## Record excerpts
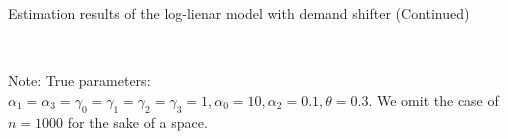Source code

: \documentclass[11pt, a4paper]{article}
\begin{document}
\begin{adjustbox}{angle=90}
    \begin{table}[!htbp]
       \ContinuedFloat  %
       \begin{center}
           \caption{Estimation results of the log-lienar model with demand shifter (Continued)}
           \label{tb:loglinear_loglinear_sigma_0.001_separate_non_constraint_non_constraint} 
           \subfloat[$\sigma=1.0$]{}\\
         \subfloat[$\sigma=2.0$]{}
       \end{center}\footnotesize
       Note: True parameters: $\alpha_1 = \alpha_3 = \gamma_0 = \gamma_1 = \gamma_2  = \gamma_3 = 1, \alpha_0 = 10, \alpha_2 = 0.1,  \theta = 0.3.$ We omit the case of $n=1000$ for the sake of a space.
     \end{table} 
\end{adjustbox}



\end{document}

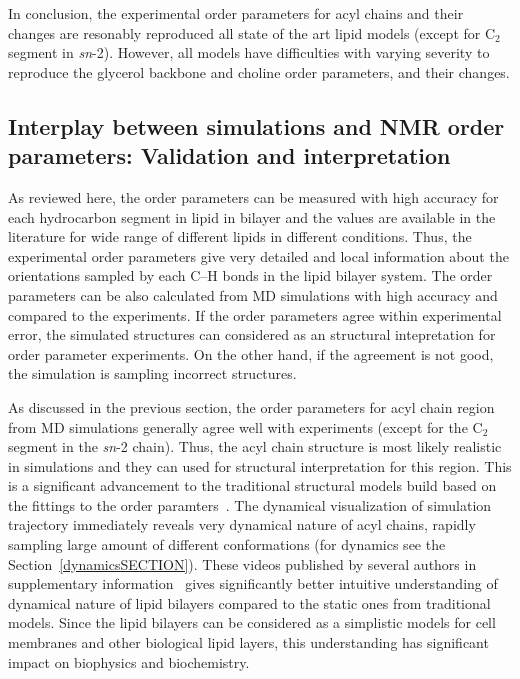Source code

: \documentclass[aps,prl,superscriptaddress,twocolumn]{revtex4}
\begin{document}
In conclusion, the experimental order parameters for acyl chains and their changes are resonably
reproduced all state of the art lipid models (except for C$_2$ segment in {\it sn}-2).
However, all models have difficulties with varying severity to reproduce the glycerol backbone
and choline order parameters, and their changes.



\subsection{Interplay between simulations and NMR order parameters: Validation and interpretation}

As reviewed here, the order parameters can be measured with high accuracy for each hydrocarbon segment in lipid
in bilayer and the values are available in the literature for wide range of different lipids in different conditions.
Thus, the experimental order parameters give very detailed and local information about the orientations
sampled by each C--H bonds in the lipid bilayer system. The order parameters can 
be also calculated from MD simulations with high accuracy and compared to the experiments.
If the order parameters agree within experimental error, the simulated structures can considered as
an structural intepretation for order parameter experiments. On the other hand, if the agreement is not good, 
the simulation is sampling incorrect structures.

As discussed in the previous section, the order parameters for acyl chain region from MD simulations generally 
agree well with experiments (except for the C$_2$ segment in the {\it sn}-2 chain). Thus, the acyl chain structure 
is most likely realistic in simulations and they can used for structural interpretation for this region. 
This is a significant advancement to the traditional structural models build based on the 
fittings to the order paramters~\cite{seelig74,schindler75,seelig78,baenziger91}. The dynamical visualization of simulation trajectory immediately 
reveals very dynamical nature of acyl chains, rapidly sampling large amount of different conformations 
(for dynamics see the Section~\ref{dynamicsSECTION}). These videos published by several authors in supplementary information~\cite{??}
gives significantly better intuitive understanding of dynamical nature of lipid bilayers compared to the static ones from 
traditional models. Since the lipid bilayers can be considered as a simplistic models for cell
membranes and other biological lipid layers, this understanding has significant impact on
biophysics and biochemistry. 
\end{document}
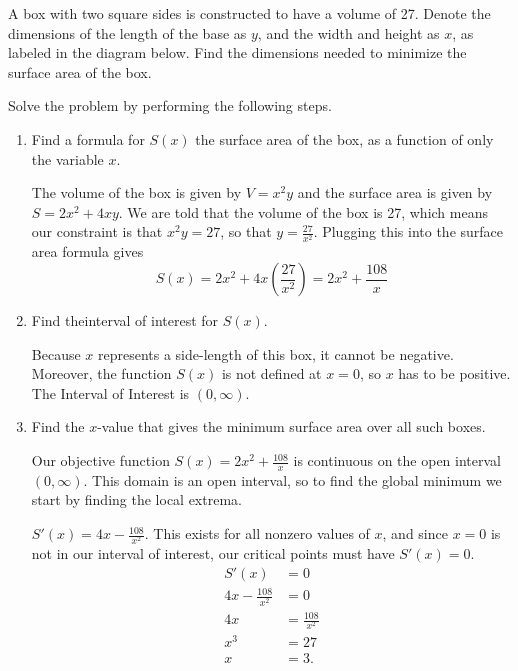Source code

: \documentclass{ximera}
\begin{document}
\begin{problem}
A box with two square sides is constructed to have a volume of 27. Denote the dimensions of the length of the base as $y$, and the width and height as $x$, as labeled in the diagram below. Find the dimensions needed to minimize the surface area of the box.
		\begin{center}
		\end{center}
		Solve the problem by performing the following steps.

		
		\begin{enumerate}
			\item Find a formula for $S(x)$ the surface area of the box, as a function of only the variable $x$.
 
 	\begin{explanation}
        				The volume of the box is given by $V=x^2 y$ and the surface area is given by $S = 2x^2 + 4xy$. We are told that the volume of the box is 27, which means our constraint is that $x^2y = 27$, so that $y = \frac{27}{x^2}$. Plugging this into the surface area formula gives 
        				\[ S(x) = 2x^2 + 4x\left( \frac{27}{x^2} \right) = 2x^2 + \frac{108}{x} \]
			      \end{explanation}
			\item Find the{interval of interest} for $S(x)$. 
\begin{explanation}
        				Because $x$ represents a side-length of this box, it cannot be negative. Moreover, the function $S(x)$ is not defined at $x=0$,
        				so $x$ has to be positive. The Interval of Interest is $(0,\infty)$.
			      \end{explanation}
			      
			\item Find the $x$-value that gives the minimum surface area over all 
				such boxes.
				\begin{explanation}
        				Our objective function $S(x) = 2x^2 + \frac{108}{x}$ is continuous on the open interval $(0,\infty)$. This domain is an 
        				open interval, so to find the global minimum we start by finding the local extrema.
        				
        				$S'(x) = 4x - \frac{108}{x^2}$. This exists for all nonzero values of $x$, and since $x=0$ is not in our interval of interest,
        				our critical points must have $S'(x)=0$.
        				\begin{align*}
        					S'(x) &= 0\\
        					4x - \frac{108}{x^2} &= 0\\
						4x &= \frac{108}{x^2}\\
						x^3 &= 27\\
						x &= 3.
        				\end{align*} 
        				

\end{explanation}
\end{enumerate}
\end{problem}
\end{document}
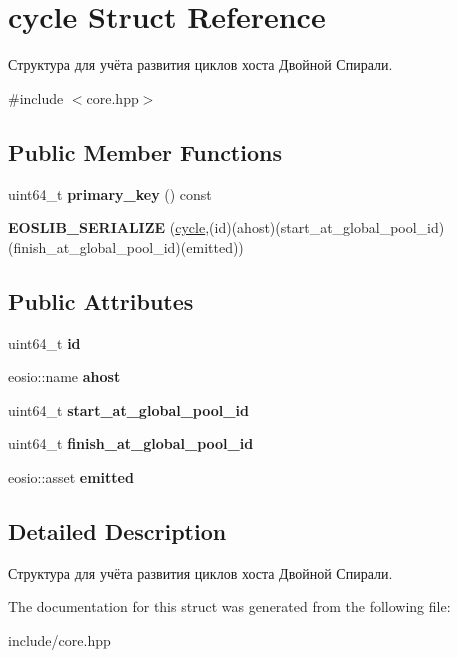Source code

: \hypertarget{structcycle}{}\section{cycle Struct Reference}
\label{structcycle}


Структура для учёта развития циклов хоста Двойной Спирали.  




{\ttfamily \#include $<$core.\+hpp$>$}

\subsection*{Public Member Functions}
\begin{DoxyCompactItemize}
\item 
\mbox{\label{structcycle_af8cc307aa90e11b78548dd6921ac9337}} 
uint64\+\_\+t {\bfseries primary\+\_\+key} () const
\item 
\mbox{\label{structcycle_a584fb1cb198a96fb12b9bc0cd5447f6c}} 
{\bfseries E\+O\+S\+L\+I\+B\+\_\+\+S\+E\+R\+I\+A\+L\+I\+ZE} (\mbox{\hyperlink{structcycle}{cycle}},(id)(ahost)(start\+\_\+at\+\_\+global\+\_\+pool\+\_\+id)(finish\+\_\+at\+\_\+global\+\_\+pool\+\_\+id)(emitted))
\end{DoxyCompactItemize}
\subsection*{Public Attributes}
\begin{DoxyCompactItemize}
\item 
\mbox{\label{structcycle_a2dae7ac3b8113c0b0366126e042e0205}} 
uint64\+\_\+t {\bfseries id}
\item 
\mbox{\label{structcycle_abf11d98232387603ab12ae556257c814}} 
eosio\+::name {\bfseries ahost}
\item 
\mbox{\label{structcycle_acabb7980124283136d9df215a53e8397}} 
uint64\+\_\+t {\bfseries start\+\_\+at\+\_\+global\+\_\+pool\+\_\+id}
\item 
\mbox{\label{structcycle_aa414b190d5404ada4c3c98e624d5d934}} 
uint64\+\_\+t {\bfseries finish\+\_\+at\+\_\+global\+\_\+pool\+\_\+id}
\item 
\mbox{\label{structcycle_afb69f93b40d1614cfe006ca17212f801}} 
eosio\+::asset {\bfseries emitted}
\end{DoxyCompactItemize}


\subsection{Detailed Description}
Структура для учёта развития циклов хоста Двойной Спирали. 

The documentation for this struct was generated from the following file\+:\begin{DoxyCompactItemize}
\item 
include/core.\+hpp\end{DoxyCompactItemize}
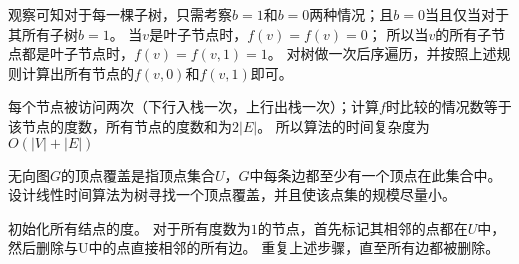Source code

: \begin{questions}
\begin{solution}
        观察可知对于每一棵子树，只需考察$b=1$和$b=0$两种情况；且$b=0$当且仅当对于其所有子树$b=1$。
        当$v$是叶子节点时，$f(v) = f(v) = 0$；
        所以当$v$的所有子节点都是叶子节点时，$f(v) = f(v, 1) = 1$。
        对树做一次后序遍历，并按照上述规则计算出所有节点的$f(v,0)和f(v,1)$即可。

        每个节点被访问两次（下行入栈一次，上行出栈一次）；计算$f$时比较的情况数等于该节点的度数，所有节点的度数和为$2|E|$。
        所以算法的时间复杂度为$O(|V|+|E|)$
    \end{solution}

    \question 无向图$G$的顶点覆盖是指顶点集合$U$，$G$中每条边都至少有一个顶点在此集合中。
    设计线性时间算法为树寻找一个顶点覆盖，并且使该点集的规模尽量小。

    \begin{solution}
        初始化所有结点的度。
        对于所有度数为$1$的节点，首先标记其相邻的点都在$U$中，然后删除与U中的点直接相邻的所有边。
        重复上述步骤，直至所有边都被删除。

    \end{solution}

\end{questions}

## Goal of the exercise
Leaving the pictures out, reproduce the entries above exactly.

## Reply
Source code

: \documentclass[11pt, a4paper]{article}
\begin{document}
\begin{adjustbox}{angle=90}
    \begin{table}[!htbp]
       \ContinuedFloat  %
       \begin{center}
           \caption{Estimation results of the log-lienar model with demand shifter (Continued)}
           \label{tb:loglinear_loglinear_sigma_0.001_separate_non_constraint_non_constraint} 
           \subfloat[$\sigma=1.0$]{}\\
         \subfloat[$\sigma=2.0$]{}
       \end{center}\footnotesize
       Note: True parameters: $\alpha_1 = \alpha_3 = \gamma_0 = \gamma_1 = \gamma_2  = \gamma_3 = 1, \alpha_0 = 10, \alpha_2 = 0.1,  \theta = 0.3.$ We omit the case of $n=1000$ for the sake of a space.
     \end{table} 
\end{adjustbox}



\end{document}

Source code

: \documentclass[aps,prl,superscriptaddress,twocolumn]{revtex4}
\begin{document}
In conclusion, the experimental order parameters for acyl chains and their changes are resonably
reproduced all state of the art lipid models (except for C$_2$ segment in {\it sn}-2).
However, all models have difficulties with varying severity to reproduce the glycerol backbone
and choline order parameters, and their changes.



\subsection{Interplay between simulations and NMR order parameters: Validation and interpretation}

As reviewed here, the order parameters can be measured with high accuracy for each hydrocarbon segment in lipid
in bilayer and the values are available in the literature for wide range of different lipids in different conditions.
Thus, the experimental order parameters give very detailed and local information about the orientations
sampled by each C--H bonds in the lipid bilayer system. The order parameters can 
be also calculated from MD simulations with high accuracy and compared to the experiments.
If the order parameters agree within experimental error, the simulated structures can considered as
an structural intepretation for order parameter experiments. On the other hand, if the agreement is not good, 
the simulation is sampling incorrect structures.

As discussed in the previous section, the order parameters for acyl chain region from MD simulations generally 
agree well with experiments (except for the C$_2$ segment in the {\it sn}-2 chain). Thus, the acyl chain structure 
is most likely realistic in simulations and they can used for structural interpretation for this region. 
This is a significant advancement to the traditional structural models build based on the 
fittings to the order paramters~\cite{seelig74,schindler75,seelig78,baenziger91}. The dynamical visualization of simulation trajectory immediately 
reveals very dynamical nature of acyl chains, rapidly sampling large amount of different conformations 
(for dynamics see the Section~\ref{dynamicsSECTION}). These videos published by several authors in supplementary information~\cite{??}
gives significantly better intuitive understanding of dynamical nature of lipid bilayers compared to the static ones from 
traditional models. Since the lipid bilayers can be considered as a simplistic models for cell
membranes and other biological lipid layers, this understanding has significant impact on
biophysics and biochemistry. 
\end{document}
Source code

: \documentclass{ximera}
\begin{document}
\begin{problem}
A box with two square sides is constructed to have a volume of 27. Denote the dimensions of the length of the base as $y$, and the width and height as $x$, as labeled in the diagram below. Find the dimensions needed to minimize the surface area of the box.
		\begin{center}
		\end{center}
		Solve the problem by performing the following steps.

		
		\begin{enumerate}
			\item Find a formula for $S(x)$ the surface area of the box, as a function of only the variable $x$.
 
 	\begin{explanation}
        				The volume of the box is given by $V=x^2 y$ and the surface area is given by $S = 2x^2 + 4xy$. We are told that the volume of the box is 27, which means our constraint is that $x^2y = 27$, so that $y = \frac{27}{x^2}$. Plugging this into the surface area formula gives 
        				\[ S(x) = 2x^2 + 4x\left( \frac{27}{x^2} \right) = 2x^2 + \frac{108}{x} \]
			      \end{explanation}
			\item Find the{interval of interest} for $S(x)$. 
\begin{explanation}
        				Because $x$ represents a side-length of this box, it cannot be negative. Moreover, the function $S(x)$ is not defined at $x=0$,
        				so $x$ has to be positive. The Interval of Interest is $(0,\infty)$.
			      \end{explanation}
			      
			\item Find the $x$-value that gives the minimum surface area over all 
				such boxes.
				\begin{explanation}
        				Our objective function $S(x) = 2x^2 + \frac{108}{x}$ is continuous on the open interval $(0,\infty)$. This domain is an 
        				open interval, so to find the global minimum we start by finding the local extrema.
        				
        				$S'(x) = 4x - \frac{108}{x^2}$. This exists for all nonzero values of $x$, and since $x=0$ is not in our interval of interest,
        				our critical points must have $S'(x)=0$.
        				\begin{align*}
        					S'(x) &= 0\\
        					4x - \frac{108}{x^2} &= 0\\
						4x &= \frac{108}{x^2}\\
						x^3 &= 27\\
						x &= 3.
        				\end{align*} 
        				

\end{explanation}
\end{enumerate}
\end{problem}
\end{document}
Source code

: \hypertarget{structcycle}{}\section{cycle Struct Reference}
\label{structcycle}


Структура для учёта развития циклов хоста Двойной Спирали.  




{\ttfamily \#include $<$core.\+hpp$>$}

\subsection*{Public Member Functions}
\begin{DoxyCompactItemize}
\item 
\mbox{\label{structcycle_af8cc307aa90e11b78548dd6921ac9337}} 
uint64\+\_\+t {\bfseries primary\+\_\+key} () const
\item 
\mbox{\label{structcycle_a584fb1cb198a96fb12b9bc0cd5447f6c}} 
{\bfseries E\+O\+S\+L\+I\+B\+\_\+\+S\+E\+R\+I\+A\+L\+I\+ZE} (\mbox{\hyperlink{structcycle}{cycle}},(id)(ahost)(start\+\_\+at\+\_\+global\+\_\+pool\+\_\+id)(finish\+\_\+at\+\_\+global\+\_\+pool\+\_\+id)(emitted))
\end{DoxyCompactItemize}
\subsection*{Public Attributes}
\begin{DoxyCompactItemize}
\item 
\mbox{\label{structcycle_a2dae7ac3b8113c0b0366126e042e0205}} 
uint64\+\_\+t {\bfseries id}
\item 
\mbox{\label{structcycle_abf11d98232387603ab12ae556257c814}} 
eosio\+::name {\bfseries ahost}
\item 
\mbox{\label{structcycle_acabb7980124283136d9df215a53e8397}} 
uint64\+\_\+t {\bfseries start\+\_\+at\+\_\+global\+\_\+pool\+\_\+id}
\item 
\mbox{\label{structcycle_aa414b190d5404ada4c3c98e624d5d934}} 
uint64\+\_\+t {\bfseries finish\+\_\+at\+\_\+global\+\_\+pool\+\_\+id}
\item 
\mbox{\label{structcycle_afb69f93b40d1614cfe006ca17212f801}} 
eosio\+::asset {\bfseries emitted}
\end{DoxyCompactItemize}


\subsection{Detailed Description}
Структура для учёта развития циклов хоста Двойной Спирали. 

The documentation for this struct was generated from the following file\+:\begin{DoxyCompactItemize}
\item 
include/core.\+hpp\end{DoxyCompactItemize}
Source code

: \begin{questions}
\begin{solution}
        观察可知对于每一棵子树，只需考察$b=1$和$b=0$两种情况；且$b=0$当且仅当对于其所有子树$b=1$。
        当$v$是叶子节点时，$f(v) = f(v) = 0$；
        所以当$v$的所有子节点都是叶子节点时，$f(v) = f(v, 1) = 1$。
        对树做一次后序遍历，并按照上述规则计算出所有节点的$f(v,0)和f(v,1)$即可。

        每个节点被访问两次（下行入栈一次，上行出栈一次）；计算$f$时比较的情况数等于该节点的度数，所有节点的度数和为$2|E|$。
        所以算法的时间复杂度为$O(|V|+|E|)$
    \end{solution}

    \question 无向图$G$的顶点覆盖是指顶点集合$U$，$G$中每条边都至少有一个顶点在此集合中。
    设计线性时间算法为树寻找一个顶点覆盖，并且使该点集的规模尽量小。

    \begin{solution}
        初始化所有结点的度。
        对于所有度数为$1$的节点，首先标记其相邻的点都在$U$中，然后删除与U中的点直接相邻的所有边。
        重复上述步骤，直至所有边都被删除。

    \end{solution}

\end{questions}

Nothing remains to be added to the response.